Task directions: Set down exactly the lines of the listing below that begin at the one containing "A \Rightarrow B \\" and end at the last line, both included.

-- -- --

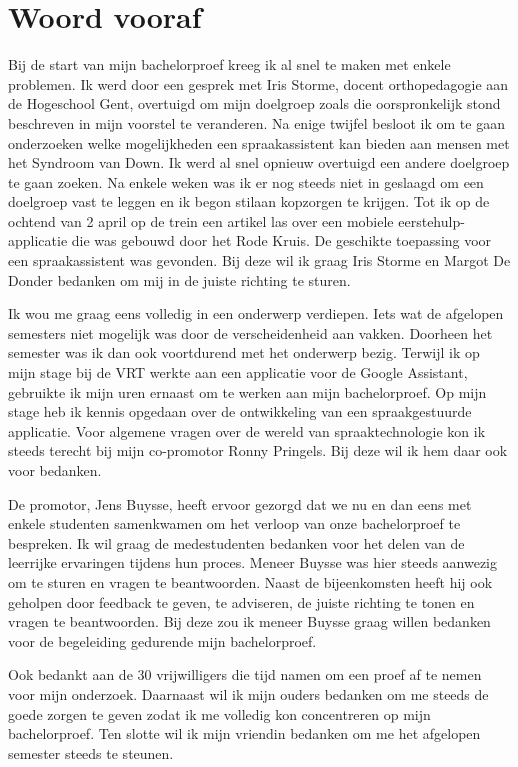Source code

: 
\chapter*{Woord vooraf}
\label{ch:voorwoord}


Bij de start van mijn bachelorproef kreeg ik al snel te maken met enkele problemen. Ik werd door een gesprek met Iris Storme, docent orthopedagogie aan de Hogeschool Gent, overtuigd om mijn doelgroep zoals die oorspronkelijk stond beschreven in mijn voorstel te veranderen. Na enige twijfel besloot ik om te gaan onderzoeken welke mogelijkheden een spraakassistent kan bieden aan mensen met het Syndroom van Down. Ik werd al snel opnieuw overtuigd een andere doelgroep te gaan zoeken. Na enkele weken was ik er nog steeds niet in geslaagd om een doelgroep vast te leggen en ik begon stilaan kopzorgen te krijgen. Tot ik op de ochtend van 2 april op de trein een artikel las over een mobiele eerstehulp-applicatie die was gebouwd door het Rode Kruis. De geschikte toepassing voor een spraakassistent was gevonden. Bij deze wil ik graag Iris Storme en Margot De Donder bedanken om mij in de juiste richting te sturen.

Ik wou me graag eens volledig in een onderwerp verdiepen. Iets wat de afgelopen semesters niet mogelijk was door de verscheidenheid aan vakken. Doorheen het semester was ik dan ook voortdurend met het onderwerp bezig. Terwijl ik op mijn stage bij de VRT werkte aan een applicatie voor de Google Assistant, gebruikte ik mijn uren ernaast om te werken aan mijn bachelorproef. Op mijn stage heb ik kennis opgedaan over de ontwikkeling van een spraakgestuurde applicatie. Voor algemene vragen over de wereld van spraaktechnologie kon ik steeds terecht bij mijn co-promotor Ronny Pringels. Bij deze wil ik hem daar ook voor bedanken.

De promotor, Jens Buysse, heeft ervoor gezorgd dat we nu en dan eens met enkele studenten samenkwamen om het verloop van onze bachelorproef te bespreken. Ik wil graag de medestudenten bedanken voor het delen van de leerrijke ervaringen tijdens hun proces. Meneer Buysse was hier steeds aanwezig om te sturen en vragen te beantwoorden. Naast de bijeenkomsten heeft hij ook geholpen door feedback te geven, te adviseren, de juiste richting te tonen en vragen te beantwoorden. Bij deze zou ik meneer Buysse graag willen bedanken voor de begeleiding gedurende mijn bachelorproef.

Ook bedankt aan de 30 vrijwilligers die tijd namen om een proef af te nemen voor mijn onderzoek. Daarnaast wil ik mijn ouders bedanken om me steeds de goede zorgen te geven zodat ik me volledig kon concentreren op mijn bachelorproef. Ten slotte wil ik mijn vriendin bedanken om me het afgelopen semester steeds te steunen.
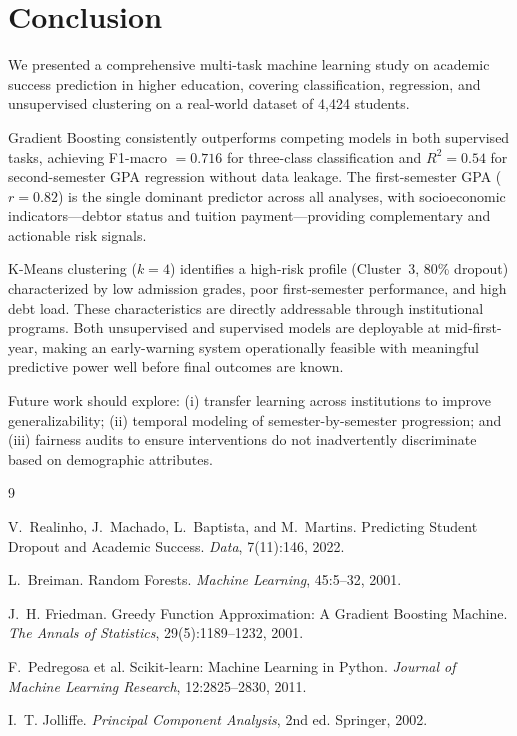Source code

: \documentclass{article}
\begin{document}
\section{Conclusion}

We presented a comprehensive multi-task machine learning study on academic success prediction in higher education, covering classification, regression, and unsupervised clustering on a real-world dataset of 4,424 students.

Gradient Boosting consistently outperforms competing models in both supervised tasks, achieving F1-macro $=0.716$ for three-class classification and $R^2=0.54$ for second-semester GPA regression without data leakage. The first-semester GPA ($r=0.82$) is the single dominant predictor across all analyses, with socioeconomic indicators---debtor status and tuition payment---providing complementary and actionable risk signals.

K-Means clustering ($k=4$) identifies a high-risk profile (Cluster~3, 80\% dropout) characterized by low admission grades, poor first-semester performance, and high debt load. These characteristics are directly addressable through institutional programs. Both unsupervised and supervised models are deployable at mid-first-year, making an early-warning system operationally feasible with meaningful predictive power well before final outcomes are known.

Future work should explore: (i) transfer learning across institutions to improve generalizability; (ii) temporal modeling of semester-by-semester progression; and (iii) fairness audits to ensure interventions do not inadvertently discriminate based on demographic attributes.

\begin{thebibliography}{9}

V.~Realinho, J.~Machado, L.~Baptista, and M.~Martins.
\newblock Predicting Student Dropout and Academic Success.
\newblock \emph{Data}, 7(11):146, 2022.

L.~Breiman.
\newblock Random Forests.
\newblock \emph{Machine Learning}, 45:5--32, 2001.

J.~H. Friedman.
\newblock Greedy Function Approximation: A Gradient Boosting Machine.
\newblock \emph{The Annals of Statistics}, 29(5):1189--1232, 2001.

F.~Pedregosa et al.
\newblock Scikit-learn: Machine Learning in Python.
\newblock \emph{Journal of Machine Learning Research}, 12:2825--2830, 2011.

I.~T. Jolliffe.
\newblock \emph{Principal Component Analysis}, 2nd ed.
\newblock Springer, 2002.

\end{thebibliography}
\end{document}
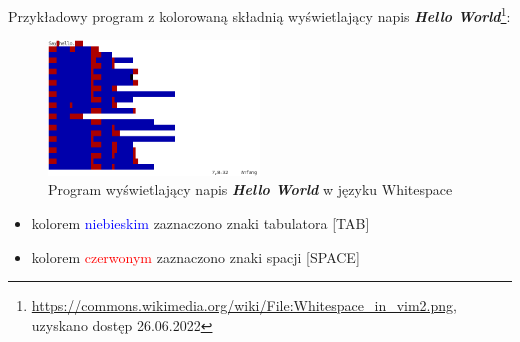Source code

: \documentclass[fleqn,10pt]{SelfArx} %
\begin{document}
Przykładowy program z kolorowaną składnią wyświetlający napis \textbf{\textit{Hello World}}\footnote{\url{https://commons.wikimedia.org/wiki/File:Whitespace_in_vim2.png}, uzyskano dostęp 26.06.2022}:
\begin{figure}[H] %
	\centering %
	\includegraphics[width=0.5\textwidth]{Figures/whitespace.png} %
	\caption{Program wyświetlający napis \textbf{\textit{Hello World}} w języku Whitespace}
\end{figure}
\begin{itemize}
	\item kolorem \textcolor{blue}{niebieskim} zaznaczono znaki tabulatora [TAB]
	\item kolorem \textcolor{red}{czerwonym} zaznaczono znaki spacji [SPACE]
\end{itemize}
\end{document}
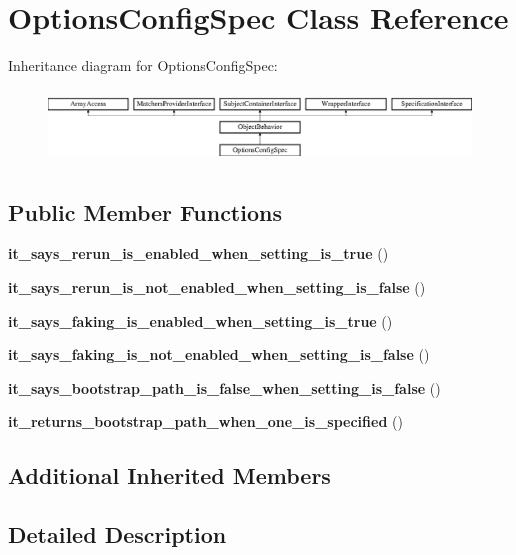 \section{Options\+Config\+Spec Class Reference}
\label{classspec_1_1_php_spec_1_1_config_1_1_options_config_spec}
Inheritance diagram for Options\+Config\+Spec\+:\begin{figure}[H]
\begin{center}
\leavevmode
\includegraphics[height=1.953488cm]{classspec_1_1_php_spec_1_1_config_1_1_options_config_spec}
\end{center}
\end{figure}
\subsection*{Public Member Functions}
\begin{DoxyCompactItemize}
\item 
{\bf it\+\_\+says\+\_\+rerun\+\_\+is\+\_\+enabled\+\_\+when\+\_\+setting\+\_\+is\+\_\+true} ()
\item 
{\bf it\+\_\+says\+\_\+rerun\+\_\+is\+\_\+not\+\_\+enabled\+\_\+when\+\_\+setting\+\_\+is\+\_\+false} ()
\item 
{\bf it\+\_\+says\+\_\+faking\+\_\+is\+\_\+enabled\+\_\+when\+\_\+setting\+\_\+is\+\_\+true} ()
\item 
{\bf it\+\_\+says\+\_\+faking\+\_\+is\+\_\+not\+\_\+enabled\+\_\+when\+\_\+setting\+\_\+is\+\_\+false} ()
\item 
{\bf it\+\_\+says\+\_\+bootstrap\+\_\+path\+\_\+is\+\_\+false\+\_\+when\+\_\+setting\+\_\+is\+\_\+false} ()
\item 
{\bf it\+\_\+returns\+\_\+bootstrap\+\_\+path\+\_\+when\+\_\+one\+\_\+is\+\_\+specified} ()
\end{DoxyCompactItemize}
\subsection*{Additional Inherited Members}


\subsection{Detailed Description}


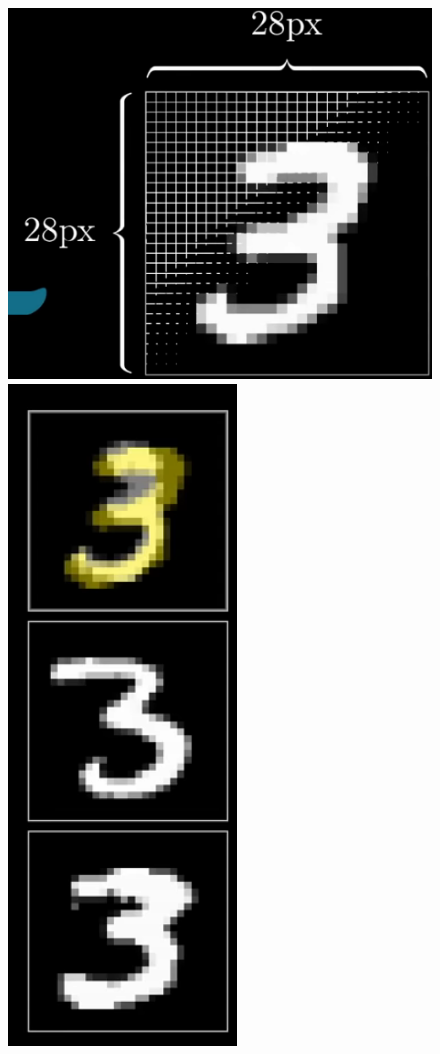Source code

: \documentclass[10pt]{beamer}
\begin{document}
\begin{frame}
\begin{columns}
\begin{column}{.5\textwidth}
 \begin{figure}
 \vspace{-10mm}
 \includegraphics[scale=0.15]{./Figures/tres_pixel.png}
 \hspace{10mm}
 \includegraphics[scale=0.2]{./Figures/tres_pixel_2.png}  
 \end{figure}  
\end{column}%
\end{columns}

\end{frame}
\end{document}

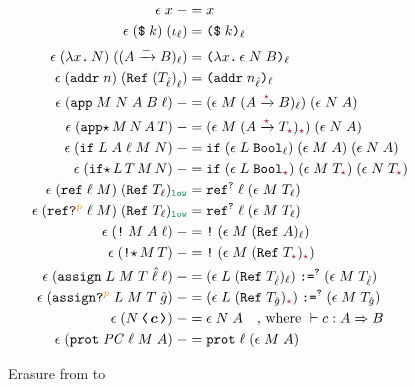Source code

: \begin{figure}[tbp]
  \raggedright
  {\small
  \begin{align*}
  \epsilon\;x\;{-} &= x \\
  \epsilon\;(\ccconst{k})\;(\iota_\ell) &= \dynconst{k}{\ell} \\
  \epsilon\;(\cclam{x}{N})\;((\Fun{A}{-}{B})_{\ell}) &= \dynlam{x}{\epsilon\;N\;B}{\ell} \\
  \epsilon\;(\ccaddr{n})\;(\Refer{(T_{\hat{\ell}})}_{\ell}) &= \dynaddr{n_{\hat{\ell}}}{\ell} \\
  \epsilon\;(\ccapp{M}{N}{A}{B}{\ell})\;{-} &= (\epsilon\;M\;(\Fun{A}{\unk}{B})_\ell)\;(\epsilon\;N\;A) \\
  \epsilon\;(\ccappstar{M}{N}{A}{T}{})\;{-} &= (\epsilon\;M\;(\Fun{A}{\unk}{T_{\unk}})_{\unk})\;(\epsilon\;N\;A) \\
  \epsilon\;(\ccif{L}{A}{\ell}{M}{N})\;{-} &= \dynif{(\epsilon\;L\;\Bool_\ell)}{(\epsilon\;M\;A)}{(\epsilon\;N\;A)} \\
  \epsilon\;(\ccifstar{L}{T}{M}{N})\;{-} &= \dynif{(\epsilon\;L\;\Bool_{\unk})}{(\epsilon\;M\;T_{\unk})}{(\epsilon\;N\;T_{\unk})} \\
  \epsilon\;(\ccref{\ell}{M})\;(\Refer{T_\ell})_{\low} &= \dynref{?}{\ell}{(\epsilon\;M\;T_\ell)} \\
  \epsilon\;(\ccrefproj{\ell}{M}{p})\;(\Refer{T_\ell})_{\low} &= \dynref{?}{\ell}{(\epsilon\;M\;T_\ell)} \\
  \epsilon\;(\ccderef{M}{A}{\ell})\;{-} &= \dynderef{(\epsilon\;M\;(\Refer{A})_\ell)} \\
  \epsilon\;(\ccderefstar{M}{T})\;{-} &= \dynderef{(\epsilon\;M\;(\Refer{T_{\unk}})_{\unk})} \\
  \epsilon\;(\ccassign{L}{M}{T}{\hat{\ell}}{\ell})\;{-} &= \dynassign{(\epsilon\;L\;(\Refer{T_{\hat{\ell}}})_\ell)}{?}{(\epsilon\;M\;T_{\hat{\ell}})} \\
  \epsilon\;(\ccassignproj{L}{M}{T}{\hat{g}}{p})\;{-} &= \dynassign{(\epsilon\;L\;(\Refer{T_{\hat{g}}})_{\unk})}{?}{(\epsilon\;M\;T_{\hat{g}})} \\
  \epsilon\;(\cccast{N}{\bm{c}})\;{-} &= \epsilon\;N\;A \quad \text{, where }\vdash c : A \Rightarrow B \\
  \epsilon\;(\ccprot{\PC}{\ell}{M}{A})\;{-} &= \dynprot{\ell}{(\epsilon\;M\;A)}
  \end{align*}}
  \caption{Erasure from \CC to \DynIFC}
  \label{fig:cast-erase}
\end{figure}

-- -- --

Completed task:
  \epsilon\;(\cccast{N}{\bm{c}})\;{-} &= \epsilon\;N\;A \quad \text{, where }\vdash c : A \Rightarrow B \\
  \epsilon\;(\ccprot{\PC}{\ell}{M}{A})\;{-} &= \dynprot{\ell}{(\epsilon\;M\;A)}
  \end{align*}}
  \caption{Erasure from \CC to \DynIFC}
  \label{fig:cast-erase}
\end{figure}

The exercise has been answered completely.